▶ _INSTRUCTIONS TO FOLLOW_
Tell me how many lines in the data include "bone", and keep the reply to that number.

[Opening INPUT MATERIAL section]

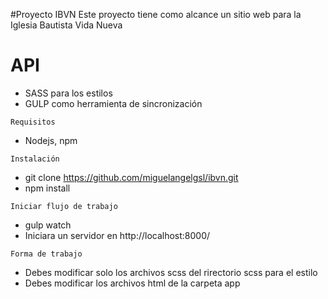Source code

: #Proyecto IBVN
Este proyecto tiene como alcance un sitio web para 
la Iglesia Bautista Vida Nueva 
# API
- SASS para los estilos
- GULP como herramienta de sincronización

```
Requisitos
```
- Nodejs, npm

```
Instalación
```
- git clone https://github.com/miguelangelgsl/ibvn.git
- npm install 

```
Iniciar flujo de trabajo
```
- gulp watch
- Iniciara un servidor en http://localhost:8000/ 
```
Forma de trabajo
```
- Debes modificar solo los archivos scss del rirectorio scss para el estilo
- Debes modificar los archivos html de la carpeta app
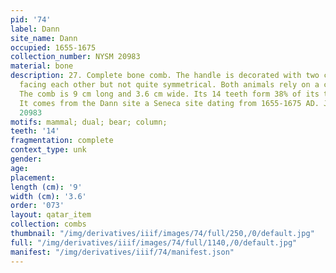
```yaml
---
pid: '74'
label: Dann
site_name: Dann
occupied: 1655-1675
collection_number: NYSM 20983
material: bone
description: 27. Complete bone comb. The handle is decorated with two carved bears
  facing each other but not quite symmetrical. Both animals rely on a central amount.
  The comb is 9 cm long and 3.6 cm wide. Its 14 teeth form 38% of its total length.
  It comes from the Dann site a Seneca site dating from 1655-1675 AD. J.-C. (NYSM
  20983
motifs: mammal; dual; bear; column;
teeth: '14'
fragmentation: complete
context_type: unk
gender:
age:
placement:
length (cm): '9'
width (cm): '3.6'
order: '073'
layout: qatar_item
collection: combs
thumbnail: "/img/derivatives/iiif/images/74/full/250,/0/default.jpg"
full: "/img/derivatives/iiif/images/74/full/1140,/0/default.jpg"
manifest: "/img/derivatives/iiif/74/manifest.json"
---
```

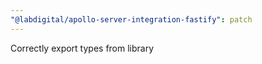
 ```yaml
---
"@labdigital/apollo-server-integration-fastify": patch
---
```


Correctly export types from library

[Closing INPUT MATERIAL section]

▶ _REPLY TO THE EXERCISE_
2